The focus on the lower end of the economic ladder is welcome as the recovery continues to benefit those with higher incomes, leaving millions struggling to get by on stagnant wages or no wages at all. Obama's proposals to provide more job opportunities for the long-term unemployed and create a retirement savings program for those not covered by employer plans are positive steps, but they will reach a relatively small percentage of Americans and will have limited impact if incomes remain stalled.

In addition to the minimum wage, Obama asked Congress for legislative action to put limits on the National Security Agency, address gun violence, provide universal prekindergarten and reform immigration laws.

Immigration, it appears, gives the president one issue on which congressional Republicans might be ready to work with Democrats, in part because the GOP must broaden its political appeal. Obama should seize that opportunity, even if it only results in limited progress toward comprehensive reform.

In fact, much of the agenda Obama offered Tuesday was muted by political reality — a state of affairs effectively previewed by writer David Remnick in his revealing Jan. 27 New Yorker portrait of a president coming to grips with his limitations.

"One of the things that I've learned to appreciate more as president is you are essentially a relay swimmer in a river full of rapids, and that river is history," Obama told Remnick. "You don't start with a clean slate, and the things you start may not come to full fruition on your timetable. But you can move things forward."

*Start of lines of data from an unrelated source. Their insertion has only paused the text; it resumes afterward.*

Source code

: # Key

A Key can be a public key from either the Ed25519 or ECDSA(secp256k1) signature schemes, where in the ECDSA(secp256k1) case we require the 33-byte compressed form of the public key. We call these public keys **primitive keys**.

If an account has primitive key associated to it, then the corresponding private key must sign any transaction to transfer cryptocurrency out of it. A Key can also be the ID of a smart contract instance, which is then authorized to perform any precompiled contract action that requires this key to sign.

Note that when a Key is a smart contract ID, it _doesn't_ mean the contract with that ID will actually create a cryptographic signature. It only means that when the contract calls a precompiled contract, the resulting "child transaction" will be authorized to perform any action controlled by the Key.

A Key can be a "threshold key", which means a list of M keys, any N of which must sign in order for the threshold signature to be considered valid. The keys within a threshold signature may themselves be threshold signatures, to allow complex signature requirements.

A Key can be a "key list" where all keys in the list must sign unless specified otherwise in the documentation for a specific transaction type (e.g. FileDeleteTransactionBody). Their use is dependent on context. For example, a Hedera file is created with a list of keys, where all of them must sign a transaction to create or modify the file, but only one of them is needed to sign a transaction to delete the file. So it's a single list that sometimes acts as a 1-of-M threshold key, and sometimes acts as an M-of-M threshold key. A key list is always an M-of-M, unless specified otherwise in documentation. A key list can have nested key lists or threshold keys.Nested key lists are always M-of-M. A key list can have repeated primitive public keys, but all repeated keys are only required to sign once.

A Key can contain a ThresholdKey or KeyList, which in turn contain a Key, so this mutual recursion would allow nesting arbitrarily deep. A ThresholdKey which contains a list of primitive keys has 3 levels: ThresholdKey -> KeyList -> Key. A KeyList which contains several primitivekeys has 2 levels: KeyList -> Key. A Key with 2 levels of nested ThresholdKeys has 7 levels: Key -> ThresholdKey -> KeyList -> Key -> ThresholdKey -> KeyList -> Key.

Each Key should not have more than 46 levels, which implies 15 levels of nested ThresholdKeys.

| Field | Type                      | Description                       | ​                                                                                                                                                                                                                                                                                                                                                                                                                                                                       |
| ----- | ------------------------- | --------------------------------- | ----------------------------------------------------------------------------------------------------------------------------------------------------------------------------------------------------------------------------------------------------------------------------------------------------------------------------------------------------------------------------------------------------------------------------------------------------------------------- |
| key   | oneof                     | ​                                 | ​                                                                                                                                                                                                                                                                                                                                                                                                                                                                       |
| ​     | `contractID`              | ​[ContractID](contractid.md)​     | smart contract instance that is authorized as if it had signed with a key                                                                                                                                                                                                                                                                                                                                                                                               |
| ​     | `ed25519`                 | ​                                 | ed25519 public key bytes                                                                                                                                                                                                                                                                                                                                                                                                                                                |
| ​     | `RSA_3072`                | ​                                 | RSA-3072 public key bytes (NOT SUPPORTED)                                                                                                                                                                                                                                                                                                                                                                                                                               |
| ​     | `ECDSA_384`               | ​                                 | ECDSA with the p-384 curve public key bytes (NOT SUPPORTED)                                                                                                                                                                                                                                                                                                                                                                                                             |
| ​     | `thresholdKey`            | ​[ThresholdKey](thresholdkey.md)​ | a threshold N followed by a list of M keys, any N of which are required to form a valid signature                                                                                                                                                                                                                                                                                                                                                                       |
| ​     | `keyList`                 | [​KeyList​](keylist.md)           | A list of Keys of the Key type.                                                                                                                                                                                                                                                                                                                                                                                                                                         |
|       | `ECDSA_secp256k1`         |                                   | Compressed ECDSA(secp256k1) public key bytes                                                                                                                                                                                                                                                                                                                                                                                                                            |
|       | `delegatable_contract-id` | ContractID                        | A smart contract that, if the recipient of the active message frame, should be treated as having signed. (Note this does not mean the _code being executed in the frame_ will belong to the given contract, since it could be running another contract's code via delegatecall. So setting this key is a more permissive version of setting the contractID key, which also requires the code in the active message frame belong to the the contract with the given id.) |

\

Despite a weak sales job and the botched rollout, Obama moved the nation toward health care for all Americans with the Affordable Care Act. And on Tuesday he rightly urged Republicans to join in improving the law instead of working to repeal it.

The president has ample time to rally the nation on the ACA, income inequality and immigration reform before leaving office in January 2017, but he'll need a willing Congress to make real progress.

The millions of Americans and would-be Americans who need access to affordable health care, economic opportunity and a path to citizenship are waiting.